Forevernight, your welcome. Hopefully with the addition of plants and few snails, that will help reduce the algae issues. Can't wait to see a few photos.


----------



## foreverknight (Jul 8, 2010)

i'm thinking some ghost angels


----------



## foreverknight (Jul 8, 2010)

tanks as of 4am this morning

i'll get some more clear pictures later


----------



## Tex Gal (Nov 1, 2007)

You need 20 times the number of plants in there.


----------



## fishyjoe24 (May 18, 2010)

yes It does need more plants, but I heard Jason(foreverknight) is unemployee looking for work. that might be why there is not a lot of plants in the tank right now.... jason what plants do you like, I would be welling to buy you some... the fish gallery have 4/10.00 on rotala indica.
I could also pull out some dwarf baby tears from my tank to help you get started with some ground cover.


----------



## digital_gods (Apr 23, 2010)

Oh, I got forevernight hookup with some of the fast growers. Give it a few weeks, and we will be seeing him posting with clippings to give away. I made sure he got some of the aquascaping favorites like: baby tears and dwarf baby tears, dwarf hair grass, Christmas moss, Anubis Nona, crypts, and a variety of stem plants. It was not enough to scape his whole tank but it got him started growing plants and not algae.


----------



## fishyjoe24 (May 18, 2010)

cool cool that is awesome robert... any one got hiking boots and wants to go to the lake let me know. I might go to white rock and looks for wood tomorrow...


----------



## foreverknight (Jul 8, 2010)

digital_gods said:


> Oh, I got forevernight hookup with some of the fast growers. Give it a few weeks, and we will be seeing him posting with clippings to give away. I made sure he got some of the aquascaping favorites like: baby tears and dwarf baby tears, dwarf hair grass, Christmas moss, Anubis Nona, crypts, and a variety of stem plants. It was not enough to scape his whole tank but it got him started growing plants and not algae.

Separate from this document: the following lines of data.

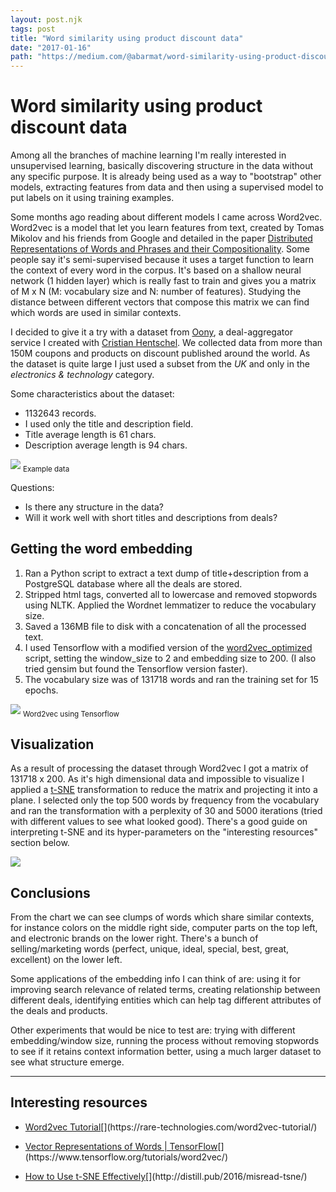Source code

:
 ```yaml
---
layout: post.njk
tags: post
title: "Word similarity using product discount data"
date: "2017-01-16"
path: "https://medium.com/@abarmat/word-similarity-using-product-discount-data-2ec0b2ac993c"
---
```


# Word similarity using product discount data

Among all the branches of machine learning I'm really interested in unsupervised learning, basically discovering structure in the data without any specific purpose. It is already being used as a way to "bootstrap" other models, extracting features from data and then using a supervised model to put labels on it using training examples.

Some months ago reading about different models I came across Word2vec. Word2vec is a model that let you learn features from text, created by Tomas Mikolov and his friends from Google and detailed in the paper [Distributed Representations of Words and Phrases and their Compositionality](http://papers.nips.cc/paper/5021-distributed-representations-of-words-and-phrases-and-their-compositionality.pdf). Some people say it's semi-supervised because it uses a target function to learn the context of every word in the corpus. It's based on a shallow neural network (1 hidden layer) which is really fast to train and gives you a matrix of M x N (M: vocabulary size and N: number of features). Studying the distance between different vectors that compose this matrix we can find which words are used in similar contexts.

I decided to give it a try with a dataset from [Oony](http://oony.com), a deal-aggregator service I created with [Cristian Hentschel](https://ar.linkedin.com/in/chentschel). We collected data from more than 150M coupons and products on discount published around the world. As the dataset is quite large I just used a subset from the _UK_ and only in the _electronics & technology_ category.

Some characteristics about the dataset:

*   1132643 records.
*   I used only the title and description field.
*   Title average length is 61 chars.
*   Description average length is 94 chars.

![](https://cdn-images-1.medium.com/max/800/1*5HbBubbVqIfpb3B6_ImtOA.png)
<sub>Example data</sub>

Questions:

*   Is there any structure in the data?
*   Will it work well with short titles and descriptions from deals?

## Getting the word embedding

1.  Ran a Python script to extract a text dump of title+description from a PostgreSQL database where all the deals are stored.
2.  Stripped html tags, converted all to lowercase and removed stopwords using NLTK. Applied the Wordnet lemmatizer to reduce the vocabulary size.
3.  Saved a 136MB file to disk with a concatenation of all the processed text.
4.  I used Tensorflow with a modified version of the [word2vec\_optimized](https://github.com/tensorflow/models/blob/master/tutorials/embedding/word2vec_optimized.py) script, setting the window\_size to 2 and embedding size to 200. (I also tried gensim but found the Tensorflow version faster).
5.  The vocabulary size was of 131718 words and ran the training set for 15 epochs.

![](https://cdn-images-1.medium.com/max/1200/1*q9BGV6ksPL2d53r57MaOEg.png)
<sub>Word2vec using Tensorflow</sub>

## Visualization

As a result of processing the dataset through Word2vec I got a matrix of 131718 x 200. As it's high dimensional data and impossible to visualize I applied a [t-SNE](https://lvdmaaten.github.io/tsne/) transformation to reduce the matrix and projecting it into a plane. I selected only the top 500 words by frequency from the vocabulary and ran the transformation with a perplexity of 30 and 5000 iterations (tried with different values to see what looked good). There's a good guide on interpreting t-SNE and its hyper-parameters on the "interesting resources" section below.

![](https://cdn-images-1.medium.com/max/1200/1*d7Tp3qin4bCEK_wWUMP-pg.png)

## Conclusions

From the chart we can see clumps of words which share similar contexts, for instance colors on the middle right side, computer parts on the top left, and electronic brands on the lower right. There's a bunch of selling/marketing words (perfect, unique, ideal, special, best, great, excellent) on the lower left.

Some applications of the embedding info I can think of are: using it for improving search relevance of related terms, creating relationship between different deals, identifying entities which can help tag different attributes of the deals and products.

Other experiments that would be nice to test are: trying with different embedding/window size, running the process without removing stopwords to see if it retains context information better, using a much larger dataset to see what structure emerge.

* * *

## Interesting resources

* [Word2vec Tutorial](https://rare-technologies.com/word2vec-tutorial/ "https://rare-technologies.com/word2vec-tutorial/")[](https://rare-technologies.com/word2vec-tutorial/)

* [Vector Representations of Words | TensorFlow](https://www.tensorflow.org/tutorials/word2vec/ "https://www.tensorflow.org/tutorials/word2vec/")[](https://www.tensorflow.org/tutorials/word2vec/)

* [How to Use t-SNE Effectively](http://distill.pub/2016/misread-tsne/ "http://distill.pub/2016/misread-tsne/")[](http://distill.pub/2016/misread-tsne/)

yes you did and i'm verry grateful for that.


----------



## tug (Jul 23, 2009)

Does anyone else think using just RO water is overkill for Angelfish?
http://www.fortworthgov.org/water/info/default.aspx?id=10542
Don't make the hobby more complicated then it already is. Try not to work too hard. Oh, that's right. Sorry.


----------



## foreverknight (Jul 8, 2010)

tug said:


> Does anyone else think using just RO water is overkill for Angelfish?
> http://www.fortworthgov.org/water/info/default.aspx?id=10542
> Don't make the hobby more complicated then it already is. Try not to work too hard. Oh, that's right. Sorry.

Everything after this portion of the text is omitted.